_The problem_: Once you have read the records, write them out again exactly.

_Stored dataset items_:
>>>>>

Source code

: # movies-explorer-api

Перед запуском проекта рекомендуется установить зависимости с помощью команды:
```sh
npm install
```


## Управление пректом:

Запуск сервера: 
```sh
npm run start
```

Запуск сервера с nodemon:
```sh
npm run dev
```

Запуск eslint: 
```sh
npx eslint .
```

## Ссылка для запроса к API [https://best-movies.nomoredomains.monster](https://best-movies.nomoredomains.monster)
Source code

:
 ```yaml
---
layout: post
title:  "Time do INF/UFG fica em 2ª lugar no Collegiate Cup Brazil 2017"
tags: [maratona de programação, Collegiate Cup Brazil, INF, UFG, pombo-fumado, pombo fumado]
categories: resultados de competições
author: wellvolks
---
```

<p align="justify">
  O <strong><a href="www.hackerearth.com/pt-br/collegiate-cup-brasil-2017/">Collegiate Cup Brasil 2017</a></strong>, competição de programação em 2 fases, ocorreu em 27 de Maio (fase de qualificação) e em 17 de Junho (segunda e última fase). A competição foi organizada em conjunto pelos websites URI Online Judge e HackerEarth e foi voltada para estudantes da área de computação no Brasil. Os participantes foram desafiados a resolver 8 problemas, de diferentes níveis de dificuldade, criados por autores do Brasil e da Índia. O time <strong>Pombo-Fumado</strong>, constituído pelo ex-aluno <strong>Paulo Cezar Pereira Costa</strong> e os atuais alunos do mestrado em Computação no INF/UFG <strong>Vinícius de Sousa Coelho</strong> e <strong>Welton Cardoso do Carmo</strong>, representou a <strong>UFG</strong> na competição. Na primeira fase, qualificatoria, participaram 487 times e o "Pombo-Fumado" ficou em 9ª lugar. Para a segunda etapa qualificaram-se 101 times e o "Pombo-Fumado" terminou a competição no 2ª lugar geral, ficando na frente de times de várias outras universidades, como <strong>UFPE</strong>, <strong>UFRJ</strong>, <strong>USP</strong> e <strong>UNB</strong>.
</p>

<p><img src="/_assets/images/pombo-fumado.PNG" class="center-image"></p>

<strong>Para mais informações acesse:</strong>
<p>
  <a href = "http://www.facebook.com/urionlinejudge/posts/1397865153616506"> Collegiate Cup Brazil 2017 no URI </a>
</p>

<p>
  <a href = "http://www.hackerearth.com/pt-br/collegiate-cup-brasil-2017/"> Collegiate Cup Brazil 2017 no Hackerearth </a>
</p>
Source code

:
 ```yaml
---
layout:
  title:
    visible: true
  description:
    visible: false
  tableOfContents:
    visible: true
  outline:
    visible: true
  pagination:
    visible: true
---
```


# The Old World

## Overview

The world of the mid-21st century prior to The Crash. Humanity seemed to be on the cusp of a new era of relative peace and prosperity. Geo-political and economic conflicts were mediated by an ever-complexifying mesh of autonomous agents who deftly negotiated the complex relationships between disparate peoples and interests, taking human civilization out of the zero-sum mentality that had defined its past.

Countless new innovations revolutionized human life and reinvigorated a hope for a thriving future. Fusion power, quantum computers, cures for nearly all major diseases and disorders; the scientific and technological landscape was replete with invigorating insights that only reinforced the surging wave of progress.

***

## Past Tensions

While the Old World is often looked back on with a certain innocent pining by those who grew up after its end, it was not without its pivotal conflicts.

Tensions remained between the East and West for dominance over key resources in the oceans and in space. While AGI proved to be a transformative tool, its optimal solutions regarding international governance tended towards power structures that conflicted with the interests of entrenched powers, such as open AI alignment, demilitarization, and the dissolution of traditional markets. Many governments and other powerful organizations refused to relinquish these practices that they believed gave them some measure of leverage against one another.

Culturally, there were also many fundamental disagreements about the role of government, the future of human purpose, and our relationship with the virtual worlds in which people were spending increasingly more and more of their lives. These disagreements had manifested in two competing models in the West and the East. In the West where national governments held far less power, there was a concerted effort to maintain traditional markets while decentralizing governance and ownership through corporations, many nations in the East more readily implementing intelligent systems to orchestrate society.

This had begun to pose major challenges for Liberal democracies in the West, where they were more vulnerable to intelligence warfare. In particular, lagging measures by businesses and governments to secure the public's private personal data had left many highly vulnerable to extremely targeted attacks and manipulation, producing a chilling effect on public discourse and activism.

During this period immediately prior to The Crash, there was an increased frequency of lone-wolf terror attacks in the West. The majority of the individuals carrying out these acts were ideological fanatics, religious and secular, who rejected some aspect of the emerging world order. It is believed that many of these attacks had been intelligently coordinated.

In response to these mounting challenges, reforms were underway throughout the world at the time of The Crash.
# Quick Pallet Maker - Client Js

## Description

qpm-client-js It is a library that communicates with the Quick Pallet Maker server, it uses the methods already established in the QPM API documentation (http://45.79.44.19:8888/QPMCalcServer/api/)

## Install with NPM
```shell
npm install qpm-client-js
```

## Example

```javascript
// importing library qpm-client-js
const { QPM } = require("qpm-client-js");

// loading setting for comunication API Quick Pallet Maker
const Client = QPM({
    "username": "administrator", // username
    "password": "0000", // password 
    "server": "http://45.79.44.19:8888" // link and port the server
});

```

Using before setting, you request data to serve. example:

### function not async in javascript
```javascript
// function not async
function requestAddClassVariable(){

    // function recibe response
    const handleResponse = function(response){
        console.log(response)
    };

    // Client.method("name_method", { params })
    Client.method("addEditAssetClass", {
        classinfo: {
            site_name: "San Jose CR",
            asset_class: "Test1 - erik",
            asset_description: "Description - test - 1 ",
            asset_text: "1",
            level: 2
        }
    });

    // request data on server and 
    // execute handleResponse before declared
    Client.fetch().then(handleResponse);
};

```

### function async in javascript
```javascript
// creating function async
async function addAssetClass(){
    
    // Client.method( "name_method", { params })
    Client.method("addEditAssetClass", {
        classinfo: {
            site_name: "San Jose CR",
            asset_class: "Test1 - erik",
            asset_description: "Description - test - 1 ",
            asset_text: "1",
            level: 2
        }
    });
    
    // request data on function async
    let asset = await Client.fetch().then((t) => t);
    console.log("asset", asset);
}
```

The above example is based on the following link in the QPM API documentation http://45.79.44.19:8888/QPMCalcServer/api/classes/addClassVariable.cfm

<<<<<

_Expected answer_:
Source code

: # movies-explorer-api

Перед запуском проекта рекомендуется установить зависимости с помощью команды:
```sh
npm install
```


## Управление пректом:

Запуск сервера: 
```sh
npm run start
```

Запуск сервера с nodemon:
```sh
npm run dev
```

Запуск eslint: 
```sh
npx eslint .
```

## Ссылка для запроса к API [https://best-movies.nomoredomains.monster](https://best-movies.nomoredomains.monster)
Source code

:
 ```yaml
---
layout: post
title:  "Time do INF/UFG fica em 2ª lugar no Collegiate Cup Brazil 2017"
tags: [maratona de programação, Collegiate Cup Brazil, INF, UFG, pombo-fumado, pombo fumado]
categories: resultados de competições
author: wellvolks
---
```

<p align="justify">
  O <strong><a href="www.hackerearth.com/pt-br/collegiate-cup-brasil-2017/">Collegiate Cup Brasil 2017</a></strong>, competição de programação em 2 fases, ocorreu em 27 de Maio (fase de qualificação) e em 17 de Junho (segunda e última fase). A competição foi organizada em conjunto pelos websites URI Online Judge e HackerEarth e foi voltada para estudantes da área de computação no Brasil. Os participantes foram desafiados a resolver 8 problemas, de diferentes níveis de dificuldade, criados por autores do Brasil e da Índia. O time <strong>Pombo-Fumado</strong>, constituído pelo ex-aluno <strong>Paulo Cezar Pereira Costa</strong> e os atuais alunos do mestrado em Computação no INF/UFG <strong>Vinícius de Sousa Coelho</strong> e <strong>Welton Cardoso do Carmo</strong>, representou a <strong>UFG</strong> na competição. Na primeira fase, qualificatoria, participaram 487 times e o "Pombo-Fumado" ficou em 9ª lugar. Para a segunda etapa qualificaram-se 101 times e o "Pombo-Fumado" terminou a competição no 2ª lugar geral, ficando na frente de times de várias outras universidades, como <strong>UFPE</strong>, <strong>UFRJ</strong>, <strong>USP</strong> e <strong>UNB</strong>.
</p>

<p><img src="/_assets/images/pombo-fumado.PNG" class="center-image"></p>

<strong>Para mais informações acesse:</strong>
<p>
  <a href = "http://www.facebook.com/urionlinejudge/posts/1397865153616506"> Collegiate Cup Brazil 2017 no URI </a>
</p>

<p>
  <a href = "http://www.hackerearth.com/pt-br/collegiate-cup-brasil-2017/"> Collegiate Cup Brazil 2017 no Hackerearth </a>
</p>
Source code

:
 ```yaml
---
layout:
  title:
    visible: true
  description:
    visible: false
  tableOfContents:
    visible: true
  outline:
    visible: true
  pagination:
    visible: true
---
```


# The Old World

## Overview

The world of the mid-21st century prior to The Crash. Humanity seemed to be on the cusp of a new era of relative peace and prosperity. Geo-political and economic conflicts were mediated by an ever-complexifying mesh of autonomous agents who deftly negotiated the complex relationships between disparate peoples and interests, taking human civilization out of the zero-sum mentality that had defined its past.

Countless new innovations revolutionized human life and reinvigorated a hope for a thriving future. Fusion power, quantum computers, cures for nearly all major diseases and disorders; the scientific and technological landscape was replete with invigorating insights that only reinforced the surging wave of progress.

***

## Past Tensions

While the Old World is often looked back on with a certain innocent pining by those who grew up after its end, it was not without its pivotal conflicts.

Tensions remained between the East and West for dominance over key resources in the oceans and in space. While AGI proved to be a transformative tool, its optimal solutions regarding international governance tended towards power structures that conflicted with the interests of entrenched powers, such as open AI alignment, demilitarization, and the dissolution of traditional markets. Many governments and other powerful organizations refused to relinquish these practices that they believed gave them some measure of leverage against one another.

Culturally, there were also many fundamental disagreements about the role of government, the future of human purpose, and our relationship with the virtual worlds in which people were spending increasingly more and more of their lives. These disagreements had manifested in two competing models in the West and the East. In the West where national governments held far less power, there was a concerted effort to maintain traditional markets while decentralizing governance and ownership through corporations, many nations in the East more readily implementing intelligent systems to orchestrate society.

This had begun to pose major challenges for Liberal democracies in the West, where they were more vulnerable to intelligence warfare. In particular, lagging measures by businesses and governments to secure the public's private personal data had left many highly vulnerable to extremely targeted attacks and manipulation, producing a chilling effect on public discourse and activism.

During this period immediately prior to The Crash, there was an increased frequency of lone-wolf terror attacks in the West. The majority of the individuals carrying out these acts were ideological fanatics, religious and secular, who rejected some aspect of the emerging world order. It is believed that many of these attacks had been intelligently coordinated.

In response to these mounting challenges, reforms were underway throughout the world at the time of The Crash.
# Quick Pallet Maker - Client Js

## Description

qpm-client-js It is a library that communicates with the Quick Pallet Maker server, it uses the methods already established in the QPM API documentation (http://45.79.44.19:8888/QPMCalcServer/api/)

## Install with NPM
```shell
npm install qpm-client-js
```

## Example

```javascript
// importing library qpm-client-js
const { QPM } = require("qpm-client-js");

// loading setting for comunication API Quick Pallet Maker
const Client = QPM({
    "username": "administrator", // username
    "password": "0000", // password 
    "server": "http://45.79.44.19:8888" // link and port the server
});

```

Using before setting, you request data to serve. example:

### function not async in javascript
```javascript
// function not async
function requestAddClassVariable(){

    // function recibe response
    const handleResponse = function(response){
        console.log(response)
    };

    // Client.method("name_method", { params })
    Client.method("addEditAssetClass", {
        classinfo: {
            site_name: "San Jose CR",
            asset_class: "Test1 - erik",
            asset_description: "Description - test - 1 ",
            asset_text: "1",
            level: 2
        }
    });

    // request data on server and 
    // execute handleResponse before declared
    Client.fetch().then(handleResponse);
};

```

### function async in javascript
```javascript
// creating function async
async function addAssetClass(){
    
    // Client.method( "name_method", { params })
    Client.method("addEditAssetClass", {
        classinfo: {
            site_name: "San Jose CR",
            asset_class: "Test1 - erik",
            asset_description: "Description - test - 1 ",
            asset_text: "1",
            level: 2
        }
    });
    
    // request data on function async
    let asset = await Client.fetch().then((t) => t);
    console.log("asset", asset);
}
```

The above example is based on the following link in the QPM API documentation http://45.79.44.19:8888/QPMCalcServer/api/classes/addClassVariable.cfm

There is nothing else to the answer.